La beauté du geste : le ballet royal Cambodgien

Cantonnée dans l’enceinte du palais royal, la danse classique cambodgienne fut, des siècles durant, un art sacré et secret, réservé au roi et à sa cour. En 1906, un voyage historique en France révèle ce spectacle millénaire au grand public.

Cantonnée dans l’enceinte du palais royal, la danse classique cambodgienne fut, des siècles durant, un art sacré et secret, réservé au roi et à sa cour. En 1906, un voyage historique en France révèle ce spectacle millénaire au grand public. Parmi les spectateurs du ballet royal khmer, le sculpteur Rodin est fasciné.

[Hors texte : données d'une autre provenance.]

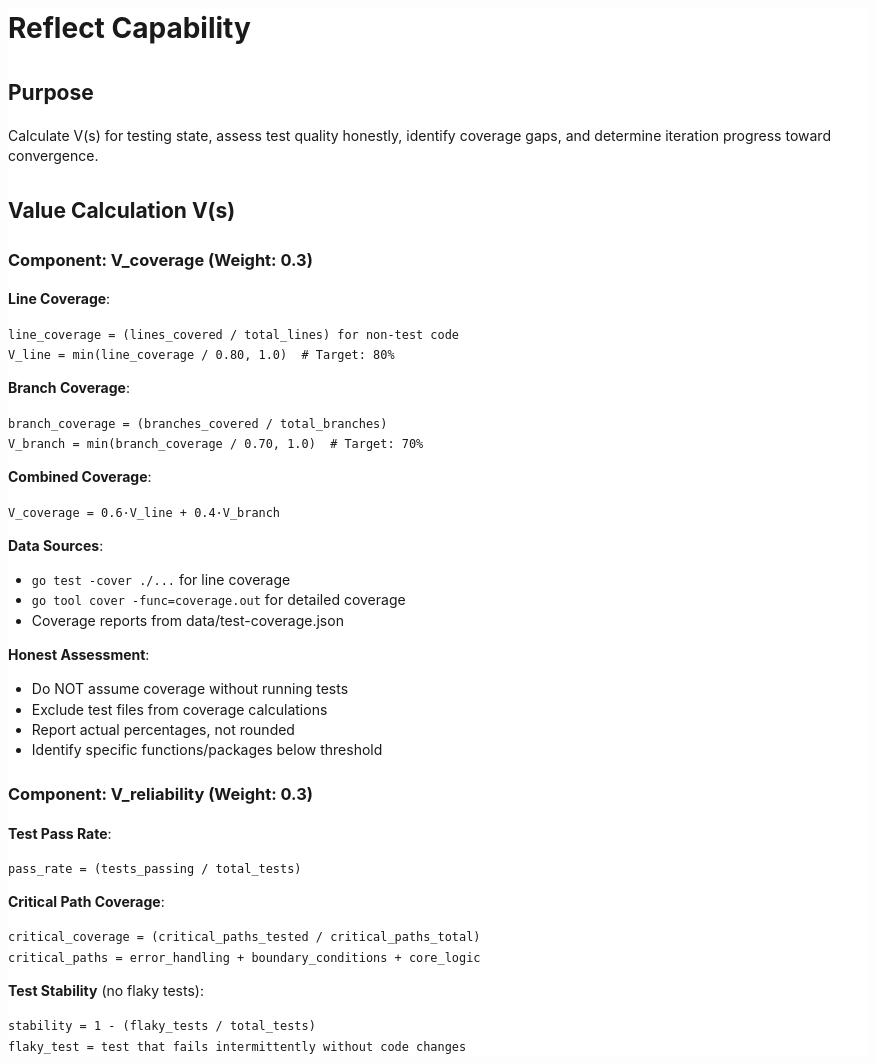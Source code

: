 # Reflect Capability

## Purpose
Calculate V(s) for testing state, assess test quality honestly, identify coverage gaps, and determine iteration progress toward convergence.

## Value Calculation V(s)

### Component: V_coverage (Weight: 0.3)

**Line Coverage**:
```
line_coverage = (lines_covered / total_lines) for non-test code
V_line = min(line_coverage / 0.80, 1.0)  # Target: 80%
```

**Branch Coverage**:
```
branch_coverage = (branches_covered / total_branches)
V_branch = min(branch_coverage / 0.70, 1.0)  # Target: 70%
```

**Combined Coverage**:
```
V_coverage = 0.6·V_line + 0.4·V_branch
```

**Data Sources**:
- `go test -cover ./...` for line coverage
- `go tool cover -func=coverage.out` for detailed coverage
- Coverage reports from data/test-coverage.json

**Honest Assessment**:
- Do NOT assume coverage without running tests
- Exclude test files from coverage calculations
- Report actual percentages, not rounded
- Identify specific functions/packages below threshold

### Component: V_reliability (Weight: 0.3)

**Test Pass Rate**:
```
pass_rate = (tests_passing / total_tests)
```

**Critical Path Coverage**:
```
critical_coverage = (critical_paths_tested / critical_paths_total)
critical_paths = error_handling + boundary_conditions + core_logic
```

**Test Stability** (no flaky tests):
```
stability = 1 - (flaky_tests / total_tests)
flaky_test = test that fails intermittently without code changes
```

Une épopée moderne contée dans un documentaire exceptionnel : La Beauté du geste. 

Texte : Antoine BESSON – Photos : ALOEST – LA BEAUTÉ DU GESTE

La Beauté du geste met à l’honneur les esquisses réalisées par le sculpteur Rodin lorsqu’il découvrit le ballet royal à Paris.

Il est un art si sacré au Cambodge qu’il est depuis plus d’un millénaire réputé permettre aux hommes de dialoguer avec les dieux. Aux femmes devrait-on plutôt écrire puisque jusqu’au XXème siècle, la danse classique cambodgienne était un art exclusivement féminin, forme ancienne de théâtre dansé, intimement lié à la fonction royale. Fardées de blanc pour masquer toute expression humaine, vêtues des costumes les plus fins, des étoffes les plus précieuses cousues de fils d’or, les danseuses, le temps des représentations du ballet royal, ne s’appartiennent plus.

Elles incarnent par cette danse incantatoire un trait d’union entre les divinités et les hommes, qui se manifeste notamment par une chorégraphie étrange, lente mais rythmée, des gestes comme désarticulés, surnaturels, qui sont un langage à qui sait le décrypter.

Découvrir l’art de la danse classique cambodgienne, c’est donc s’initier à ses secrets. Une initiation tant historique que culturelle dans les arcanes de cet art divin dont les origines sont millénaires.

« Il existe deux symboles dans le Cambodge moderne auxquels s’identifient tous les Khmers et qui sont des marqueurs identitaires : les temples d’Angkor et la figure de l’Apsara », explique le réalisateur qui a bénéficié de maîtres de renom pour comprendre l’art qu’il filmait, à commencer par la princesse Norodom Buppha Dévi.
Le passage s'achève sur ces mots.